Each line of the records below that contains "value" needs to be copied.

Saved data entries
————

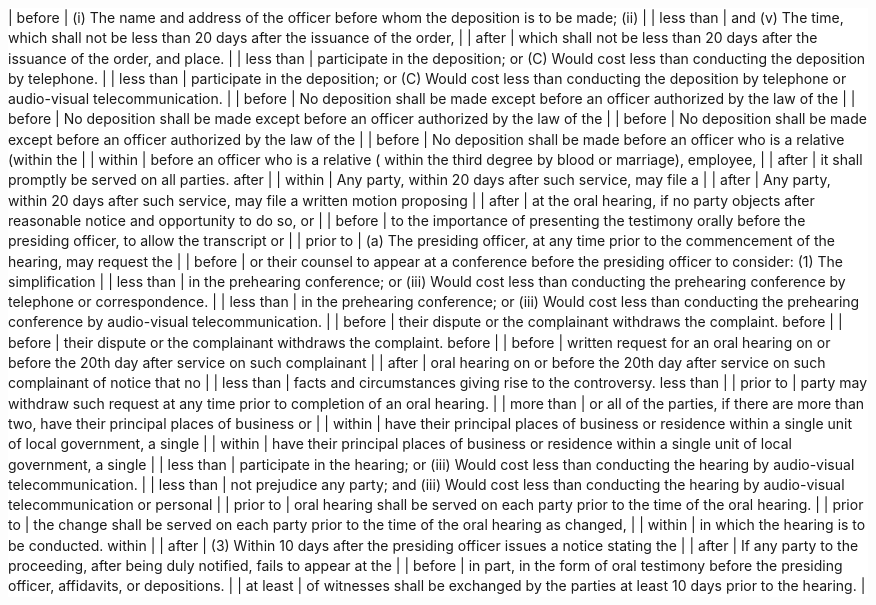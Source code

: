 | before        | (i) The name and address of the officer before whom the deposition is to be made; (ii)                                                |
| less than     | and (v) The time, which shall not be less than 20 days after the issuance of the order,                                               |
| after         | which shall not be less than 20 days after  the issuance of the order, and place.                                                     |
| less than     | participate in the deposition; or (C) Would cost less than  conducting the deposition by telephone.                                   |
| less than     | participate in the deposition; or (C) Would cost less than  conducting the deposition by telephone or audio-visual telecommunication. |
| before        | No deposition shall be made except  before an officer authorized by the law of the                                                    |
| before        | No deposition shall be made except  before an officer authorized by the law of the                                                    |
| before        | No deposition shall be made except  before an officer authorized by the law of the                                                    |
| before        | No deposition shall be made  before an officer who is a relative (within the                                                          |
| within        | before an officer who is a relative ( within the third degree by blood or marriage), employee,                                        |
| after         | it shall promptly be served on all parties. after                                                                                     |
| within        | Any party,  within 20 days after such service, may file a                                                                             |
| after         | Any party, within 20 days  after such service, may file a written motion proposing                                                    |
| after         | at the oral hearing, if no party objects after reasonable notice and opportunity to do so, or                                         |
| before        | to the importance of presenting the testimony orally before the presiding officer, to allow the transcript or                         |
| prior to      | (a) The presiding officer, at any time  prior to the commencement of the hearing, may request the                                     |
| before        | or their counsel to appear at a conference before the presiding officer to consider: (1) The simplification                           |
| less than     | in the prehearing conference; or (iii) Would cost less than  conducting the prehearing conference by telephone or correspondence.     |
| less than     | in the prehearing conference; or (iii) Would cost less than  conducting the prehearing conference by audio-visual telecommunication.  |
| before        | their dispute or the complainant withdraws the complaint. before                                                                      |
| before        | their dispute or the complainant withdraws the complaint. before                                                                      |
| before        | written request for an oral hearing on or before the 20th day after service on such complainant                                       |
| after         | oral hearing on or before the 20th day after service on such complainant of notice that no                                            |
| less than     | facts and circumstances giving rise to the controversy. less than                                                                     |
| prior to      | party may withdraw such request at any time prior to  completion of an oral hearing.                                                  |
| more than     | or all of the parties, if there are more than two, have their principal places of business or                                         |
| within        | have their principal places of business or residence within a single unit of local government, a single                               |
| within        | have their principal places of business or residence within a single unit of local government, a single                               |
| less than     | participate in the hearing; or (iii) Would cost less than  conducting the hearing by audio-visual telecommunication.                  |
| less than     | not prejudice any party; and (iii) Would cost less than conducting the hearing by audio-visual telecommunication or personal          |
| prior to      | oral hearing shall be served on each party prior to  the time of the oral hearing.                                                    |
| prior to      | the change shall be served on each party prior to the time of the oral hearing as changed,                                            |
| within        | in which the hearing is to be conducted. within                                                                                       |
| after         | (3) Within 10 days  after the presiding officer issues a notice stating the                                                           |
| after         | If any party to the proceeding,  after being duly notified, fails to appear at the                                                    |
| before        | in part, in the form of oral testimony before  the presiding officer, affidavits, or depositions.                                     |
| at least      | of witnesses shall be exchanged by the parties at least  10 days prior to the hearing.                                                |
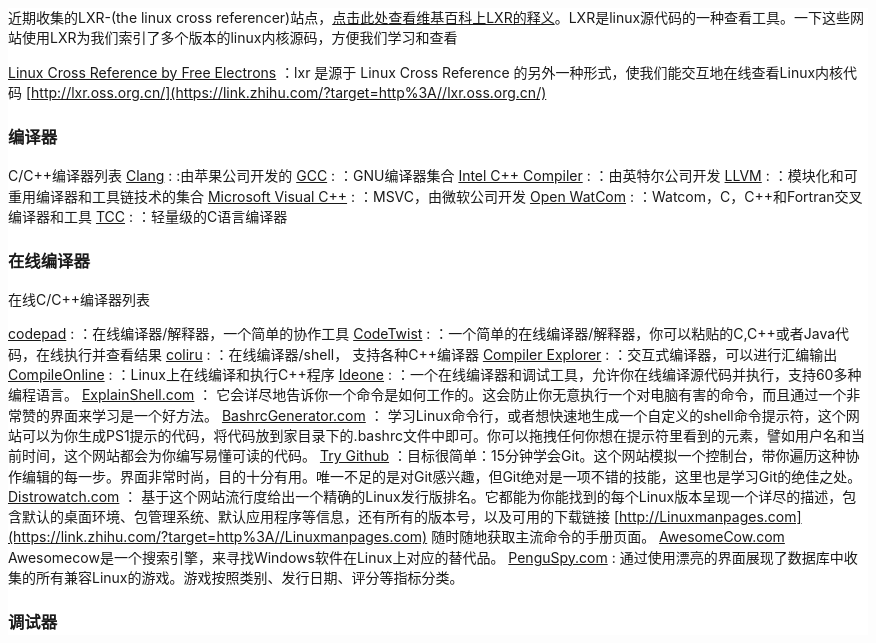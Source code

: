 近期收集的LXR-(the linux cross referencer)站点，[点击此处查看维基百科上LXR的释义](https://link.zhihu.com/?target=https%3A//en.wikipedia.org/wiki/LXR_Cross_Referencer)。LXR是linux源代码的一种查看工具。一下这些网站使用LXR为我们索引了多个版本的linux内核源码，方便我们学习和查看

[Linux Cross Reference by Free Electrons](https://link.zhihu.com/?target=http%3A//lxr.free-electrons.com/) ：lxr 是源于 Linux Cross Reference 的另外一种形式，使我们能交互地在线查看Linux内核代码
[http://lxr.oss.org.cn/](https://link.zhihu.com/?target=http%3A//lxr.oss.org.cn/)

### 编译器

C/C++编译器列表
[Clang](https://link.zhihu.com/?target=http%3A//clang.llvm.org/) : :由苹果公司开发的
[GCC](https://link.zhihu.com/?target=https%3A//gcc.gnu.org/) : ：GNU编译器集合
[Intel C++ Compiler](https://link.zhihu.com/?target=https%3A//software.intel.com/en-us/c-compilers) : ：由英特尔公司开发
[LLVM](https://link.zhihu.com/?target=http%3A//llvm.org/) : ：模块化和可重用编译器和工具链技术的集合
[Microsoft Visual C++](https://link.zhihu.com/?target=http%3A//msdn.microsoft.com/en-us/vstudio/hh386302.aspx) : ：MSVC，由微软公司开发
[Open WatCom](https://link.zhihu.com/?target=http%3A//www.openwatcom.org/index.php/Main_Page) : ：Watcom，C，C++和Fortran交叉编译器和工具
[TCC](https://link.zhihu.com/?target=http%3A//bellard.org/tcc/) : ：轻量级的C语言编译器

### 在线编译器

在线C/C++编译器列表

[codepad](https://link.zhihu.com/?target=http%3A//codepad.org/) : ：在线编译器/解释器，一个简单的协作工具
[CodeTwist](https://link.zhihu.com/?target=http%3A//codetwist.com/) : ：一个简单的在线编译器/解释器，你可以粘贴的C,C++或者Java代码，在线执行并查看结果
[coliru](https://link.zhihu.com/?target=http%3A//coliru.stacked-crooked.com/) : ：在线编译器/shell， 支持各种C++编译器
[Compiler Explorer](https://link.zhihu.com/?target=http%3A//gcc.godbolt.org/) : ：交互式编译器，可以进行汇编输出
[CompileOnline](https://link.zhihu.com/?target=http%3A//www.compileonline.com/compile_cpp11_online.php) : ：Linux上在线编译和执行C++程序
[Ideone](https://link.zhihu.com/?target=http%3A//ideone.com/) : ：一个在线编译器和调试工具，允许你在线编译源代码并执行，支持60多种编程语言。
[ExplainShell.com](https://link.zhihu.com/?target=http%3A//explainshell.com/) ： 它会详尽地告诉你一个命令是如何工作的。这会防止你无意执行一个对电脑有害的命令，而且通过一个非常赞的界面来学习是一个好方法。
[BashrcGenerator.com](https://link.zhihu.com/?target=http%3A//bashrcgenerator.com/) ： 学习Linux命令行，或者想快速地生成一个自定义的shell命令提示符，这个网站可以为你生成PS1提示的代码，将代码放到家目录下的.bashrc文件中即可。你可以拖拽任何你想在提示符里看到的元素，譬如用户名和当前时间，这个网站都会为你编写易懂可读的代码。
[Try Github](https://link.zhihu.com/?target=https%3A//try.github.io/levels/1/challenges/1) ：目标很简单：15分钟学会Git。这个网站模拟一个控制台，带你遍历这种协作编辑的每一步。界面非常时尚，目的十分有用。唯一不足的是对Git感兴趣，但Git绝对是一项不错的技能，这里也是学习Git的绝佳之处。
[Distrowatch.com](https://link.zhihu.com/?target=http%3A//distrowatch.com/) ： 基于这个网站流行度给出一个精确的Linux发行版排名。它都能为你能找到的每个Linux版本呈现一个详尽的描述，包含默认的桌面环境、包管理系统、默认应用程序等信息，还有所有的版本号，以及可用的下载链接
[http://Linuxmanpages.com](https://link.zhihu.com/?target=http%3A//Linuxmanpages.com) 随时随地获取主流命令的手册页面。
[AwesomeCow.com](https://link.zhihu.com/?target=http%3A//awesomecow.com/) Awesomecow是一个搜索引擎，来寻找Windows软件在Linux上对应的替代品。
[PenguSpy.com](https://link.zhihu.com/?target=http%3A//www.penguspy.com/) : 通过使用漂亮的界面展现了数据库中收集的所有兼容Linux的游戏。游戏按照类别、发行日期、评分等指标分类。

### 调试器
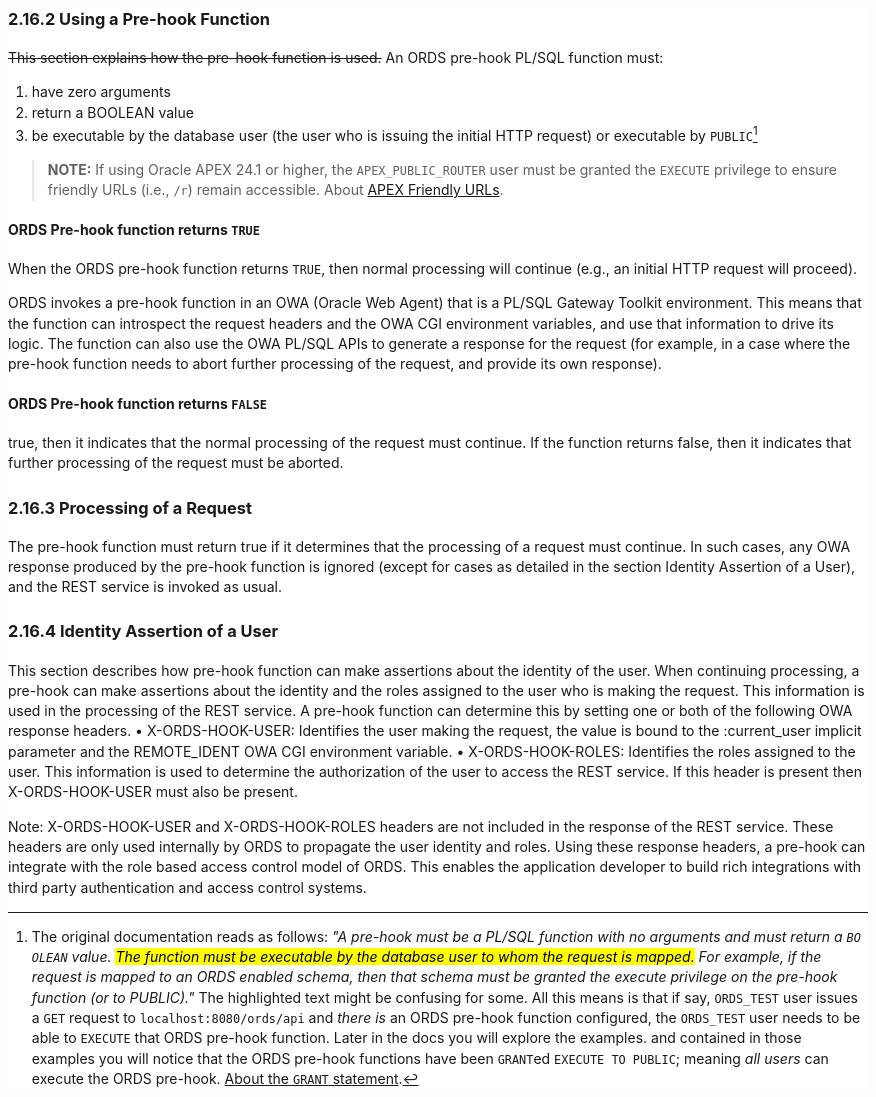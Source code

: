 

### 2.16.2 Using a Pre-hook Function

~~This section explains how the pre-hook function is used.~~
An ORDS pre-hook PL/SQL function must:

1. have zero arguments
2. return a BOOLEAN value
3. be executable by the database user (the user who is issuing the initial HTTP request) or executable by `PUBLIC`[^7]

[^7]: The original documentation reads as follows: *"A pre-hook must be a PL/SQL function with no arguments and must return a `BOOLEAN` value. <mark>The function must be executable by the database user to whom the request is mapped.</mark> For example, if the request is mapped to an ORDS enabled schema, then that schema must be granted the execute privilege on the pre-hook function (or to PUBLIC)."* The highlighted text might be confusing for some. All this means is that if say, `ORDS_TEST` user issues a `GET` request to `localhost:8080/ords/api` and *there is* an ORDS pre-hook function configured, the `ORDS_TEST` user needs to be able to `EXECUTE` that ORDS pre-hook function. Later in the docs you will explore the examples. and contained in those examples you will notice that the ORDS pre-hook functions have been `GRANT`ed `EXECUTE TO PUBLIC`; meaning *all users* can execute the ORDS pre-hook. [About the `GRANT` statement](https://docs.oracle.com/en/database/oracle/oracle-database/23/sqlrf/GRANT.html).

> **NOTE:** If using Oracle APEX 24.1 or higher, the `APEX_PUBLIC_ROUTER` user must be granted the `EXECUTE` privilege to ensure friendly URLs (i.e., `/r`) remain accessible. About [APEX Friendly URLs](https://docs.oracle.com/en/database/oracle/apex/24.1/htmdb/understanding-friendly-url-syntax.html#GUID-716B85EC-2D9B-49F7-BABE-2C4CA347F198).

#### ORDS Pre-hook function returns `TRUE`

When the ORDS pre-hook function returns `TRUE`, then normal processing will continue (e.g., an initial HTTP request will proceed).

ORDS invokes a pre-hook function in an OWA (Oracle Web Agent) that is a PL/SQL Gateway Toolkit environment. This means that the function can introspect the request headers and the OWA CGI environment variables, and use that information to drive its logic. The function can also use the OWA PL/SQL APIs to generate a response for the request (for example, in a case where the pre-hook function needs to abort further processing of the request, and provide its own response).

#### ORDS Pre-hook function returns `FALSE`

true, then it indicates that the normal processing of the request must continue. If the function returns false, then it indicates that further processing of the request must be aborted.

### 2.16.3 Processing of a Request

The pre-hook function must return true if it determines that the processing of a request must continue. In such cases, any OWA response produced by the pre-hook function is ignored (except for cases as detailed in the section Identity Assertion of a User), and the REST service is invoked as usual.

### 2.16.4 Identity Assertion of a User

This section describes how pre-hook function can make assertions about the identity of the user.
When continuing processing, a pre-hook can make assertions about the identity and the roles assigned to the user who is making the request. This information is used in the processing of the REST service. A pre-hook function can determine this by setting one or both of the following OWA response headers.
• X-ORDS-HOOK-USER: Identifies the user making the request, the value is bound to
the :current_user implicit parameter and the REMOTE_IDENT OWA CGI environment variable.
• X-ORDS-HOOK-ROLES: Identifies the roles assigned to the user. This information is used to determine the authorization of the user to access the REST service. If this header is present then X-ORDS-HOOK-USER must also be present.

Note:
X-ORDS-HOOK-USER and X-ORDS-HOOK-ROLES headers are not included in the response of the REST service. These headers are only used internally by ORDS to propagate the user identity and roles.
Using these response headers, a pre-hook can integrate with the role based access control model of ORDS. This enables the application developer to build rich integrations with third party authentication and access control systems.


[^1]: I'd consider this a rather advanced use case. In this scenario, you would create a PL/SQL package to set an application context (along with a trigger), followed by a function that would permit users to view certain resources (APIs). There is a "simple" tutorial, [here](https://docs.oracle.com/en/database/oracle/oracle-database/19/dbseg/using-oracle-vpd-to-control-data-access.html#GUID-2113CF3C-D950-40B3-A121-A44284EF104D) that details the steps for creating a Virtual Private Database (VPD) policy. However, you do not need to complete the tutorial to understand how something like this would work in practice. If you compare the steps in that tutorial to what is included in the `custom_auth_api.plb` and `custom_auth_api.pls` package body and spec of this ORDS tutorial, you'll notice some parallels. Essentially, you can create some rather novel functions, procedures, and triggers; ones that will be invoked via that ORDS pre-hook `BOOLEAN` (i.e.,  `TRUE / FALSE` ) function. But in the end, *everything* boils down to whether the pre-hook function (and any underlying subprograms) returns either a `TRUE` or `FALSE`. Learn more about "contexts" by reviewing the `SYS_CONTEXT`function in the [SQL Language Reference guide](https://docs.oracle.com/en/database/oracle/oracle-database/21/sqlrf/SYS_CONTEXT.html).
[^2]: In this example, a pre-hook function can be invoked prior to satisfying an ORDS request. Such a pre-hook could (1) inspect the request headers (much like you'll see in this section's `.plb` and `.pls` file contents) (2) identify the user who is making the request, and  (3) determine if that user is authorized to make the request. In fact, you have a lot of options for which environment variables you might want to choose from.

————

RESULT OF THIS TASK:
2. return a BOOLEAN value
[^7]: The original documentation reads as follows: *"A pre-hook must be a PL/SQL function with no arguments and must return a `BOOLEAN` value. <mark>The function must be executable by the database user to whom the request is mapped.</mark> For example, if the request is mapped to an ORDS enabled schema, then that schema must be granted the execute privilege on the pre-hook function (or to PUBLIC)."* The highlighted text might be confusing for some. All this means is that if say, `ORDS_TEST` user issues a `GET` request to `localhost:8080/ords/api` and *there is* an ORDS pre-hook function configured, the `ORDS_TEST` user needs to be able to `EXECUTE` that ORDS pre-hook function. Later in the docs you will explore the examples. and contained in those examples you will notice that the ORDS pre-hook functions have been `GRANT`ed `EXECUTE TO PUBLIC`; meaning *all users* can execute the ORDS pre-hook. [About the `GRANT` statement](https://docs.oracle.com/en/database/oracle/oracle-database/23/sqlrf/GRANT.html).
• X-ORDS-HOOK-USER: Identifies the user making the request, the value is bound to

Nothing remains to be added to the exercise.